Once the records have been read, set every one down as it stands.

Source texts of formatted documents:
*** Begin section ***

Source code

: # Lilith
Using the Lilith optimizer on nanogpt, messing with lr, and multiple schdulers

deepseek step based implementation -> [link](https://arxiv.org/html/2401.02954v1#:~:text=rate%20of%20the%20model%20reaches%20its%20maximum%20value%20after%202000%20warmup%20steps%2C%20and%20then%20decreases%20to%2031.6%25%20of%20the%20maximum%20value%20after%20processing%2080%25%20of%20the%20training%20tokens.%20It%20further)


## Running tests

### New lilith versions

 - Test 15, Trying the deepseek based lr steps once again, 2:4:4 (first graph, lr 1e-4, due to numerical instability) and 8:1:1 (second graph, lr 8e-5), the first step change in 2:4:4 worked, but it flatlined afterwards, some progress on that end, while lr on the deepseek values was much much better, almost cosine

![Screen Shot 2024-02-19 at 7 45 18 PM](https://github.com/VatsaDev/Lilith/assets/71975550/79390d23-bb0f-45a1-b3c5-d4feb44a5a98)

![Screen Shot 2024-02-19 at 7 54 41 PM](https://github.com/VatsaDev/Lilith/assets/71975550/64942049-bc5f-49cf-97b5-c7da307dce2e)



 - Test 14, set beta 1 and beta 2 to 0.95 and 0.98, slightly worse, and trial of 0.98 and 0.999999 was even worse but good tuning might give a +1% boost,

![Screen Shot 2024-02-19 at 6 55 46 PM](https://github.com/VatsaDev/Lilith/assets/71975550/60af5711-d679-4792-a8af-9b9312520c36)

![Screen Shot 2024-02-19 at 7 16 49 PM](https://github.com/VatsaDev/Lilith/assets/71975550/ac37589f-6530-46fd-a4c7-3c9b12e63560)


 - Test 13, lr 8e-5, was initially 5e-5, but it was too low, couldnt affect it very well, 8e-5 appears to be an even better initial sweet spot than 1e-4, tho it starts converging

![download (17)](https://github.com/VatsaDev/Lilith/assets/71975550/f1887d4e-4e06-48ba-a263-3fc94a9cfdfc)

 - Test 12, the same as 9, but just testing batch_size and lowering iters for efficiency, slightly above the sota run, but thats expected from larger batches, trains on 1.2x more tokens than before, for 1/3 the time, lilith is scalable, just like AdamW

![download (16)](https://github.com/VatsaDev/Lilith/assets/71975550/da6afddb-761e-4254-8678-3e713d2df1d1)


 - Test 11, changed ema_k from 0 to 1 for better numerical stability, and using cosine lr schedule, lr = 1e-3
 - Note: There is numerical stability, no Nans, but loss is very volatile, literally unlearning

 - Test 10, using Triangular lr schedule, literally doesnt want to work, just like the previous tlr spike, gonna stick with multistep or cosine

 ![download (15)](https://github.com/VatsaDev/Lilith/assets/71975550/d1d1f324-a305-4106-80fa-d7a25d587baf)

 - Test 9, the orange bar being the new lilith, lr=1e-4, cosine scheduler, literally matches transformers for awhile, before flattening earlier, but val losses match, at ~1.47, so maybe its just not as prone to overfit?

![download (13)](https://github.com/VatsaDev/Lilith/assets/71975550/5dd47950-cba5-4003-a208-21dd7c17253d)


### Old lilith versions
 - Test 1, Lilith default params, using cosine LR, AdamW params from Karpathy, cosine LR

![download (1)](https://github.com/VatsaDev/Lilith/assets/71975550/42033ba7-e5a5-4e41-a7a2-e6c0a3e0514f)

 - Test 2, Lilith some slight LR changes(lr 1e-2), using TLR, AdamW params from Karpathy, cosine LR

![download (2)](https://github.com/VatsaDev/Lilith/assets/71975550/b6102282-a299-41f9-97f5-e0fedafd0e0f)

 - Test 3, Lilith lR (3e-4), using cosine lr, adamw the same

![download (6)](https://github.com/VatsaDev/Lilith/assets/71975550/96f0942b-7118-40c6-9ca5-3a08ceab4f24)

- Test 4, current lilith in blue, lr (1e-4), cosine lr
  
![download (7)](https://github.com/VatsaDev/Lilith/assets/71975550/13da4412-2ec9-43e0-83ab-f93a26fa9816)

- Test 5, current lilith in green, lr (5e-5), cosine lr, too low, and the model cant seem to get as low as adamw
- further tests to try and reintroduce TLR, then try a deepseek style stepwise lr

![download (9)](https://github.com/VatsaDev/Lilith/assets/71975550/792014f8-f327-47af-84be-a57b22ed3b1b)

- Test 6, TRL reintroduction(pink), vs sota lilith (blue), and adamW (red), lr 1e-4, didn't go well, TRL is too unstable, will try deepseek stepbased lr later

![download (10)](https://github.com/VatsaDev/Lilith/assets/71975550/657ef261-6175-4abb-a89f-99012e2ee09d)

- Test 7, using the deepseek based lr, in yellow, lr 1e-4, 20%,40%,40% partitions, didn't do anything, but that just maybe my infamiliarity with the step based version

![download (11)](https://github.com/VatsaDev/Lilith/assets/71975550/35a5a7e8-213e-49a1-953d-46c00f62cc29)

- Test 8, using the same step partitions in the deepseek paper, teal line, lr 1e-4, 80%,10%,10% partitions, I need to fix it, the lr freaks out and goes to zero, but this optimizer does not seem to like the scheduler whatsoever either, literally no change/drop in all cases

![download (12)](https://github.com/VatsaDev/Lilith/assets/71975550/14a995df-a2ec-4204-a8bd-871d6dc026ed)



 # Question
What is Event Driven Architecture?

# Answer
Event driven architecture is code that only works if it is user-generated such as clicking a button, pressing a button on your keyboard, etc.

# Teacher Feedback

*** End section ***

## Answer section
Source code

: # Lilith
Using the Lilith optimizer on nanogpt, messing with lr, and multiple schdulers

deepseek step based implementation -> [link](https://arxiv.org/html/2401.02954v1#:~:text=rate%20of%20the%20model%20reaches%20its%20maximum%20value%20after%202000%20warmup%20steps%2C%20and%20then%20decreases%20to%2031.6%25%20of%20the%20maximum%20value%20after%20processing%2080%25%20of%20the%20training%20tokens.%20It%20further)


## Running tests

### New lilith versions

 - Test 15, Trying the deepseek based lr steps once again, 2:4:4 (first graph, lr 1e-4, due to numerical instability) and 8:1:1 (second graph, lr 8e-5), the first step change in 2:4:4 worked, but it flatlined afterwards, some progress on that end, while lr on the deepseek values was much much better, almost cosine

![Screen Shot 2024-02-19 at 7 45 18 PM](https://github.com/VatsaDev/Lilith/assets/71975550/79390d23-bb0f-45a1-b3c5-d4feb44a5a98)

![Screen Shot 2024-02-19 at 7 54 41 PM](https://github.com/VatsaDev/Lilith/assets/71975550/64942049-bc5f-49cf-97b5-c7da307dce2e)



 - Test 14, set beta 1 and beta 2 to 0.95 and 0.98, slightly worse, and trial of 0.98 and 0.999999 was even worse but good tuning might give a +1% boost,

![Screen Shot 2024-02-19 at 6 55 46 PM](https://github.com/VatsaDev/Lilith/assets/71975550/60af5711-d679-4792-a8af-9b9312520c36)

![Screen Shot 2024-02-19 at 7 16 49 PM](https://github.com/VatsaDev/Lilith/assets/71975550/ac37589f-6530-46fd-a4c7-3c9b12e63560)


 - Test 13, lr 8e-5, was initially 5e-5, but it was too low, couldnt affect it very well, 8e-5 appears to be an even better initial sweet spot than 1e-4, tho it starts converging

![download (17)](https://github.com/VatsaDev/Lilith/assets/71975550/f1887d4e-4e06-48ba-a263-3fc94a9cfdfc)

 - Test 12, the same as 9, but just testing batch_size and lowering iters for efficiency, slightly above the sota run, but thats expected from larger batches, trains on 1.2x more tokens than before, for 1/3 the time, lilith is scalable, just like AdamW

![download (16)](https://github.com/VatsaDev/Lilith/assets/71975550/da6afddb-761e-4254-8678-3e713d2df1d1)


 - Test 11, changed ema_k from 0 to 1 for better numerical stability, and using cosine lr schedule, lr = 1e-3
 - Note: There is numerical stability, no Nans, but loss is very volatile, literally unlearning

 - Test 10, using Triangular lr schedule, literally doesnt want to work, just like the previous tlr spike, gonna stick with multistep or cosine

 ![download (15)](https://github.com/VatsaDev/Lilith/assets/71975550/d1d1f324-a305-4106-80fa-d7a25d587baf)

 - Test 9, the orange bar being the new lilith, lr=1e-4, cosine scheduler, literally matches transformers for awhile, before flattening earlier, but val losses match, at ~1.47, so maybe its just not as prone to overfit?

![download (13)](https://github.com/VatsaDev/Lilith/assets/71975550/5dd47950-cba5-4003-a208-21dd7c17253d)


### Old lilith versions
 - Test 1, Lilith default params, using cosine LR, AdamW params from Karpathy, cosine LR

![download (1)](https://github.com/VatsaDev/Lilith/assets/71975550/42033ba7-e5a5-4e41-a7a2-e6c0a3e0514f)

 - Test 2, Lilith some slight LR changes(lr 1e-2), using TLR, AdamW params from Karpathy, cosine LR

![download (2)](https://github.com/VatsaDev/Lilith/assets/71975550/b6102282-a299-41f9-97f5-e0fedafd0e0f)

 - Test 3, Lilith lR (3e-4), using cosine lr, adamw the same

![download (6)](https://github.com/VatsaDev/Lilith/assets/71975550/96f0942b-7118-40c6-9ca5-3a08ceab4f24)

- Test 4, current lilith in blue, lr (1e-4), cosine lr
  
![download (7)](https://github.com/VatsaDev/Lilith/assets/71975550/13da4412-2ec9-43e0-83ab-f93a26fa9816)

- Test 5, current lilith in green, lr (5e-5), cosine lr, too low, and the model cant seem to get as low as adamw
- further tests to try and reintroduce TLR, then try a deepseek style stepwise lr

![download (9)](https://github.com/VatsaDev/Lilith/assets/71975550/792014f8-f327-47af-84be-a57b22ed3b1b)

- Test 6, TRL reintroduction(pink), vs sota lilith (blue), and adamW (red), lr 1e-4, didn't go well, TRL is too unstable, will try deepseek stepbased lr later

![download (10)](https://github.com/VatsaDev/Lilith/assets/71975550/657ef261-6175-4abb-a89f-99012e2ee09d)

- Test 7, using the deepseek based lr, in yellow, lr 1e-4, 20%,40%,40% partitions, didn't do anything, but that just maybe my infamiliarity with the step based version

![download (11)](https://github.com/VatsaDev/Lilith/assets/71975550/35a5a7e8-213e-49a1-953d-46c00f62cc29)

- Test 8, using the same step partitions in the deepseek paper, teal line, lr 1e-4, 80%,10%,10% partitions, I need to fix it, the lr freaks out and goes to zero, but this optimizer does not seem to like the scheduler whatsoever either, literally no change/drop in all cases

![download (12)](https://github.com/VatsaDev/Lilith/assets/71975550/14a995df-a2ec-4204-a8bd-871d6dc026ed)



 # Question
What is Event Driven Architecture?

# Answer
Event driven architecture is code that only works if it is user-generated such as clicking a button, pressing a button on your keyboard, etc.

# Teacher Feedback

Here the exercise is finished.